Enhanced red cell sodium-hydrogen exchange in microvascular angina.

Abstract

Enhanced calcium content in arterial smooth muscle cells and altered reactivity of coronary vessels to alkalinization have been reported in angina pectoris due to impaired motility of coronary arteries. An altered function of sodium-hydrogen exchange, a ubiquitous membrane transport system that links proton efflux to calcium drifts, may mediate these phenomena. Twenty patients with microvascular angina (stable effort angina, reversible perfusion defects during effort thallium 201 heart scintigraphy, and angiographically normal coronary arteries) were compared to 20 patients with stable effort angina due to coronary atherosclerosis and 20 healthy subjects.
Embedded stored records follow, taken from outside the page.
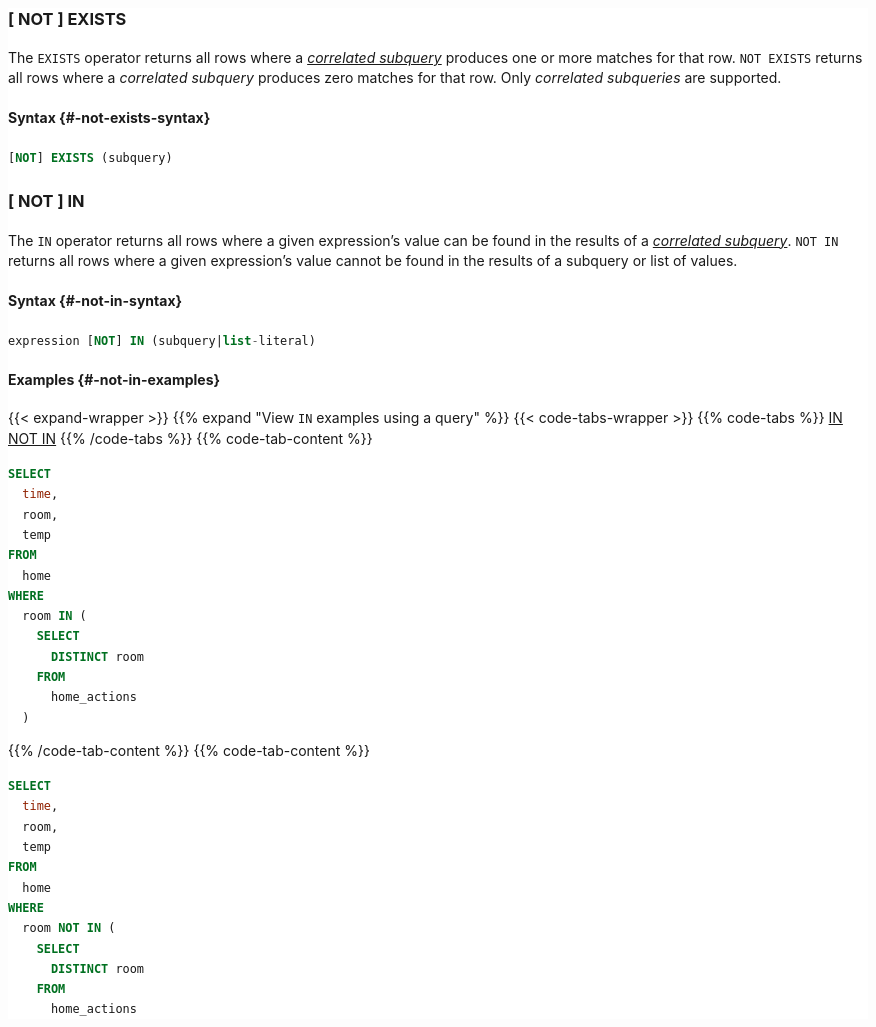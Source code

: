 ### [ NOT ] EXISTS

The `EXISTS` operator returns all rows where a
_[correlated subquery](#correlated-subqueries)_ produces one or more matches for
that row. `NOT EXISTS` returns all rows where a _correlated subquery_ produces
zero matches for that row. Only _correlated subqueries_ are supported.

#### Syntax {#-not-exists-syntax}

```sql
[NOT] EXISTS (subquery)
```

### [ NOT ] IN

The `IN` operator returns all rows where a given expression’s value can be found
in the results of a _[correlated subquery](#correlated-subqueries)_.
`NOT IN` returns all rows where a given expression’s value cannot be found in
the results of a subquery or list of values.

#### Syntax {#-not-in-syntax}

```sql
expression [NOT] IN (subquery|list-literal)
```

#### Examples {#-not-in-examples}

{{< expand-wrapper >}}
{{% expand "View `IN` examples using a query" %}}
{{< code-tabs-wrapper >}}
{{% code-tabs %}}
[IN](#)
[NOT IN](#)
{{% /code-tabs %}}
{{% code-tab-content %}}
```sql
SELECT
  time,
  room,
  temp
FROM
  home
WHERE
  room IN (
    SELECT
      DISTINCT room
    FROM
      home_actions
  )
```
{{% /code-tab-content %}}
{{% code-tab-content %}}
```sql
SELECT
  time,
  room,
  temp
FROM
  home
WHERE
  room NOT IN (
    SELECT
      DISTINCT room
    FROM
      home_actions
```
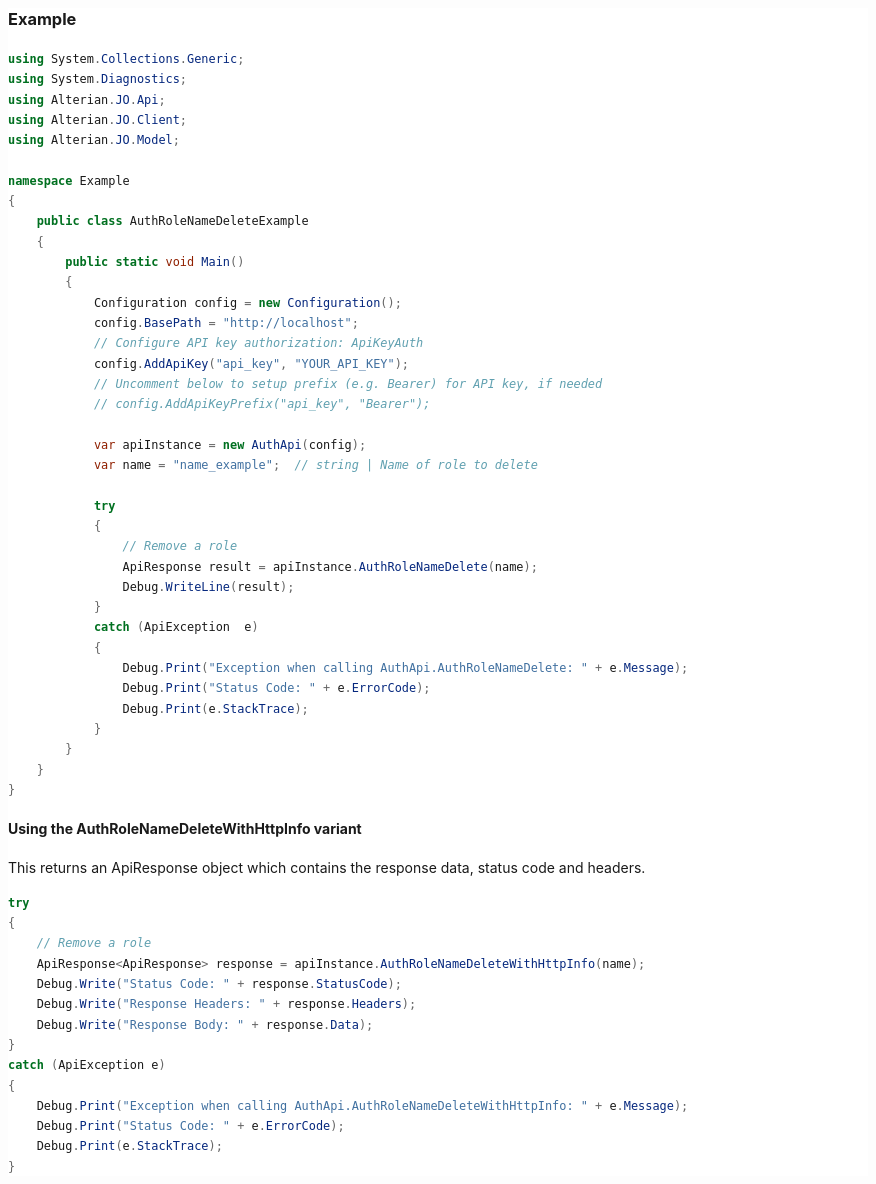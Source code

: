 ### Example
```csharp
using System.Collections.Generic;
using System.Diagnostics;
using Alterian.JO.Api;
using Alterian.JO.Client;
using Alterian.JO.Model;

namespace Example
{
    public class AuthRoleNameDeleteExample
    {
        public static void Main()
        {
            Configuration config = new Configuration();
            config.BasePath = "http://localhost";
            // Configure API key authorization: ApiKeyAuth
            config.AddApiKey("api_key", "YOUR_API_KEY");
            // Uncomment below to setup prefix (e.g. Bearer) for API key, if needed
            // config.AddApiKeyPrefix("api_key", "Bearer");

            var apiInstance = new AuthApi(config);
            var name = "name_example";  // string | Name of role to delete

            try
            {
                // Remove a role
                ApiResponse result = apiInstance.AuthRoleNameDelete(name);
                Debug.WriteLine(result);
            }
            catch (ApiException  e)
            {
                Debug.Print("Exception when calling AuthApi.AuthRoleNameDelete: " + e.Message);
                Debug.Print("Status Code: " + e.ErrorCode);
                Debug.Print(e.StackTrace);
            }
        }
    }
}
```

#### Using the AuthRoleNameDeleteWithHttpInfo variant
This returns an ApiResponse object which contains the response data, status code and headers.

```csharp
try
{
    // Remove a role
    ApiResponse<ApiResponse> response = apiInstance.AuthRoleNameDeleteWithHttpInfo(name);
    Debug.Write("Status Code: " + response.StatusCode);
    Debug.Write("Response Headers: " + response.Headers);
    Debug.Write("Response Body: " + response.Data);
}
catch (ApiException e)
{
    Debug.Print("Exception when calling AuthApi.AuthRoleNameDeleteWithHttpInfo: " + e.Message);
    Debug.Print("Status Code: " + e.ErrorCode);
    Debug.Print(e.StackTrace);
}
```
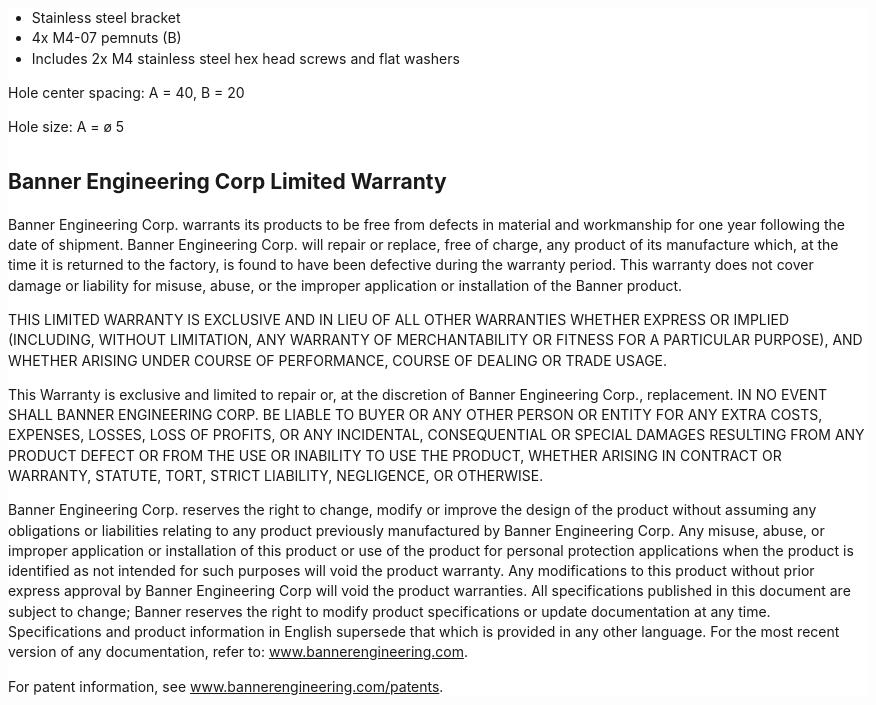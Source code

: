 - Stainless steel bracket
- 4x M4-07 pemnuts (B)
- Includes 2x M4 stainless steel hex head screws and flat washers

Hole center spacing: A = 40, B = 20

Hole size: A = ø 5













## Banner Engineering Corp Limited Warranty

Banner Engineering Corp. warrants its products to be free from defects in material and workmanship for one year following the date of shipment. Banner Engineering Corp. will repair or replace, free of charge, any product of its manufacture which, at the time it is returned to the factory, is found to have been defective during the warranty period. This warranty does not cover damage or liability for misuse, abuse, or the improper application or installation of the Banner product.

THIS LIMITED WARRANTY IS EXCLUSIVE AND IN LIEU OF ALL OTHER WARRANTIES WHETHER EXPRESS OR IMPLIED (INCLUDING, WITHOUT LIMITATION, ANY WARRANTY OF MERCHANTABILITY OR FITNESS FOR A PARTICULAR PURPOSE), AND WHETHER ARISING UNDER COURSE OF PERFORMANCE, COURSE OF DEALING OR TRADE USAGE.

This Warranty is exclusive and limited to repair or, at the discretion of Banner Engineering Corp., replacement. IN NO EVENT SHALL BANNER ENGINEERING CORP. BE LIABLE TO BUYER OR ANY OTHER PERSON OR ENTITY FOR ANY EXTRA COSTS, EXPENSES, LOSSES, LOSS OF PROFITS, OR ANY INCIDENTAL, CONSEQUENTIAL OR SPECIAL DAMAGES RESULTING FROM ANY PRODUCT DEFECT OR FROM THE USE OR INABILITY TO USE THE PRODUCT, WHETHER ARISING IN CONTRACT OR WARRANTY, STATUTE, TORT, STRICT LIABILITY, NEGLIGENCE, OR OTHERWISE.

Banner Engineering Corp. reserves the right to change, modify or improve the design of the product without assuming any obligations or liabilities relating to any product previously manufactured by Banner Engineering Corp. Any misuse, abuse, or improper application or installation of this product or use of the product for personal protection applications when the product is identified as not intended for such purposes will void the product warranty. Any modifications to this product without prior express approval by Banner Engineering Corp will void the product warranties. All specifications published in this document are subject to change; Banner reserves the right to modify product specifications or update documentation at any time. Specifications and product information in English supersede that which is provided in any other language. For the most recent version of any documentation, refer to: www.bannerengineering.com.

For patent information, see www.bannerengineering.com/patents.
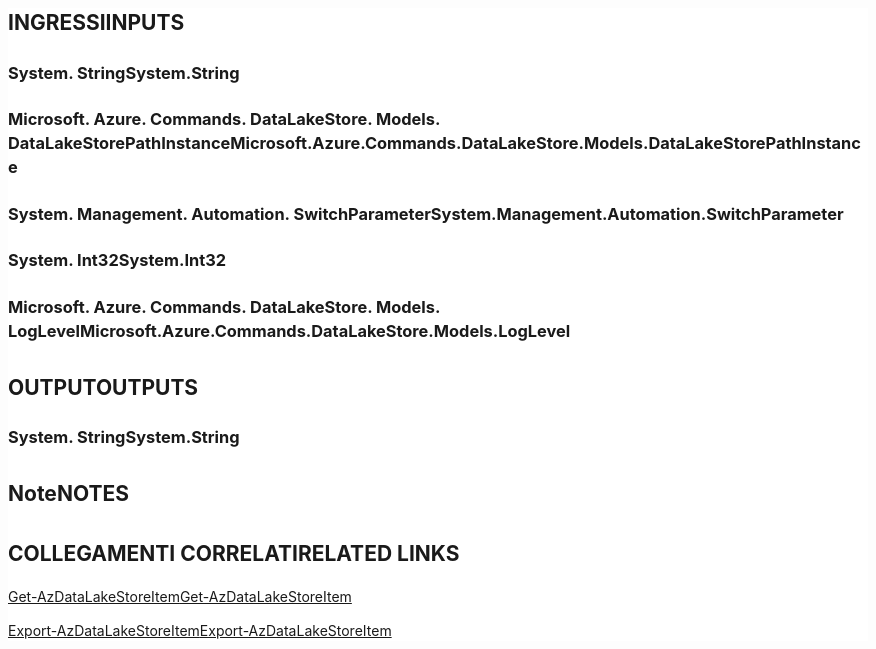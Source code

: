 ## <span data-ttu-id="7c569-146">INGRESSI</span><span class="sxs-lookup"><span data-stu-id="7c569-146">INPUTS</span></span>

### <span data-ttu-id="7c569-147">System. String</span><span class="sxs-lookup"><span data-stu-id="7c569-147">System.String</span></span>

### <span data-ttu-id="7c569-148">Microsoft. Azure. Commands. DataLakeStore. Models. DataLakeStorePathInstance</span><span class="sxs-lookup"><span data-stu-id="7c569-148">Microsoft.Azure.Commands.DataLakeStore.Models.DataLakeStorePathInstance</span></span>

### <span data-ttu-id="7c569-149">System. Management. Automation. SwitchParameter</span><span class="sxs-lookup"><span data-stu-id="7c569-149">System.Management.Automation.SwitchParameter</span></span>

### <span data-ttu-id="7c569-150">System. Int32</span><span class="sxs-lookup"><span data-stu-id="7c569-150">System.Int32</span></span>

### <span data-ttu-id="7c569-151">Microsoft. Azure. Commands. DataLakeStore. Models. LogLevel</span><span class="sxs-lookup"><span data-stu-id="7c569-151">Microsoft.Azure.Commands.DataLakeStore.Models.LogLevel</span></span>

## <span data-ttu-id="7c569-152">OUTPUT</span><span class="sxs-lookup"><span data-stu-id="7c569-152">OUTPUTS</span></span>

### <span data-ttu-id="7c569-153">System. String</span><span class="sxs-lookup"><span data-stu-id="7c569-153">System.String</span></span>

## <span data-ttu-id="7c569-154">Note</span><span class="sxs-lookup"><span data-stu-id="7c569-154">NOTES</span></span>

## <span data-ttu-id="7c569-155">COLLEGAMENTI CORRELATI</span><span class="sxs-lookup"><span data-stu-id="7c569-155">RELATED LINKS</span></span>

[<span data-ttu-id="7c569-156">Get-AzDataLakeStoreItem</span><span class="sxs-lookup"><span data-stu-id="7c569-156">Get-AzDataLakeStoreItem</span></span>](./Get-AzDataLakeStoreItem.md)

[<span data-ttu-id="7c569-157">Export-AzDataLakeStoreItem</span><span class="sxs-lookup"><span data-stu-id="7c569-157">Export-AzDataLakeStoreItem</span></span>](./Export-AzDataLakeStoreItem.md)
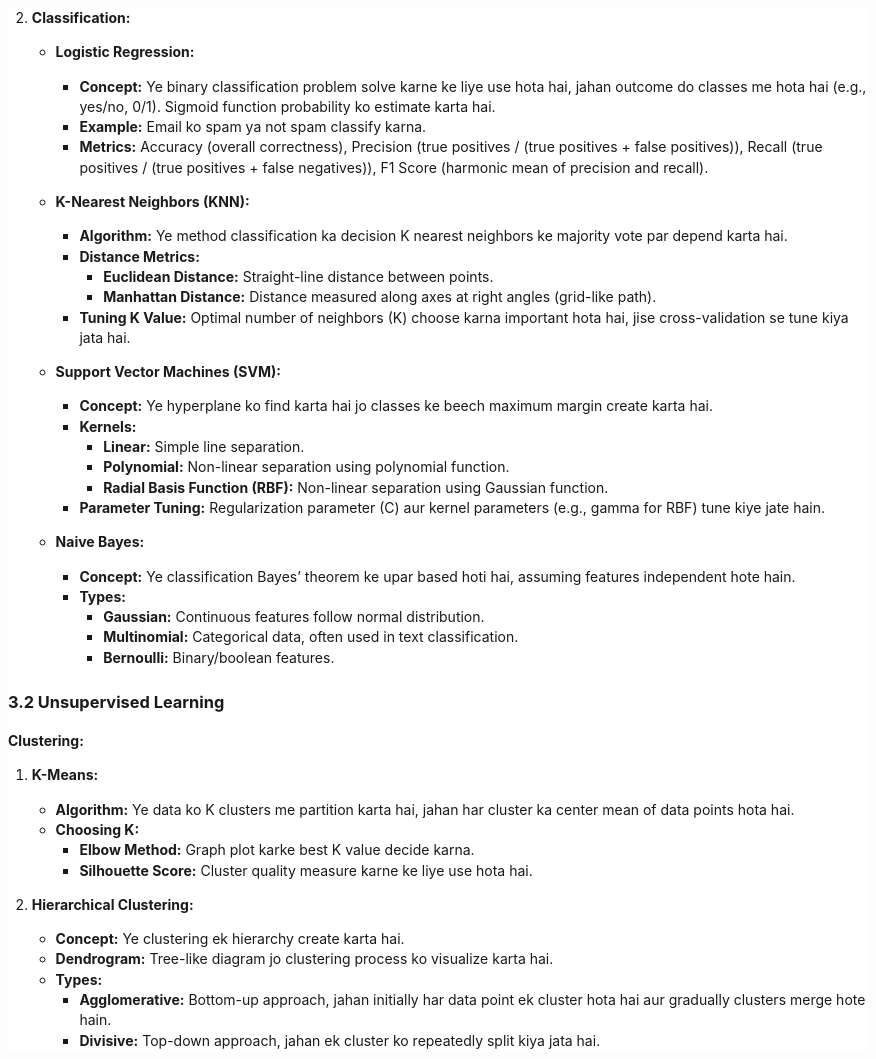2. **Classification:**

   - **Logistic Regression:**
     - **Concept:** Ye binary classification problem solve karne ke liye use hota hai, jahan outcome do classes me hota hai (e.g., yes/no, 0/1). Sigmoid function probability ko estimate karta hai.
     - **Example:** Email ko spam ya not spam classify karna. 
     - **Metrics:** Accuracy (overall correctness), Precision (true positives / (true positives + false positives)), Recall (true positives / (true positives + false negatives)), F1 Score (harmonic mean of precision and recall).

   - **K-Nearest Neighbors (KNN):**
     - **Algorithm:** Ye method classification ka decision K nearest neighbors ke majority vote par depend karta hai.
     - **Distance Metrics:** 
       - **Euclidean Distance:** Straight-line distance between points.
       - **Manhattan Distance:** Distance measured along axes at right angles (grid-like path).
     - **Tuning K Value:** Optimal number of neighbors (K) choose karna important hota hai, jise cross-validation se tune kiya jata hai.

   - **Support Vector Machines (SVM):**
     - **Concept:** Ye hyperplane ko find karta hai jo classes ke beech maximum margin create karta hai.
     - **Kernels:**
       - **Linear:** Simple line separation.
       - **Polynomial:** Non-linear separation using polynomial function.
       - **Radial Basis Function (RBF):** Non-linear separation using Gaussian function.
     - **Parameter Tuning:** Regularization parameter (C) aur kernel parameters (e.g., gamma for RBF) tune kiye jate hain.

   - **Naive Bayes:**
     - **Concept:** Ye classification Bayes’ theorem ke upar based hoti hai, assuming features independent hote hain.
     - **Types:**
       - **Gaussian:** Continuous features follow normal distribution.
       - **Multinomial:** Categorical data, often used in text classification.
       - **Bernoulli:** Binary/boolean features.

### 3.2 Unsupervised Learning

**Clustering:**

1. **K-Means:**
   - **Algorithm:** Ye data ko K clusters me partition karta hai, jahan har cluster ka center mean of data points hota hai.
   - **Choosing K:** 
     - **Elbow Method:** Graph plot karke best K value decide karna.
     - **Silhouette Score:** Cluster quality measure karne ke liye use hota hai.

2. **Hierarchical Clustering:**
   - **Concept:** Ye clustering ek hierarchy create karta hai.
   - **Dendrogram:** Tree-like diagram jo clustering process ko visualize karta hai.
   - **Types:**
     - **Agglomerative:** Bottom-up approach, jahan initially har data point ek cluster hota hai aur gradually clusters merge hote hain.
     - **Divisive:** Top-down approach, jahan ek cluster ko repeatedly split kiya jata hai.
The sodium-hydrogen exchange was defined as the initial fraction of the amiloride-sensitive proton efflux from red cells with inhibited anion exchanger (pHi 6.00-6.05) into an Na(+)-containing medium (pHo 8.00-8.05). 12-0-tetradecanoylphorbol-13-acetate (TPA, 600 nmol.l-1) and staurosporine (100 nmol.l-1) were used as phosphorylation modulators in vitro. The mean red blood cell Na+/H+ exchange was increased in patients with microvascular angina (451 +/- 37 vs 142 +/- 17 and 124 +/- 21 umol H+.1 cells-1.min-1, P < 0.01). TPA and staurosporine abolished differences between the groups. Microvascular angina is associated with enhanced Na+/H+ exchange in erythrocytes, probably due to more extensive phosphorylation of the membrane antiporter sites.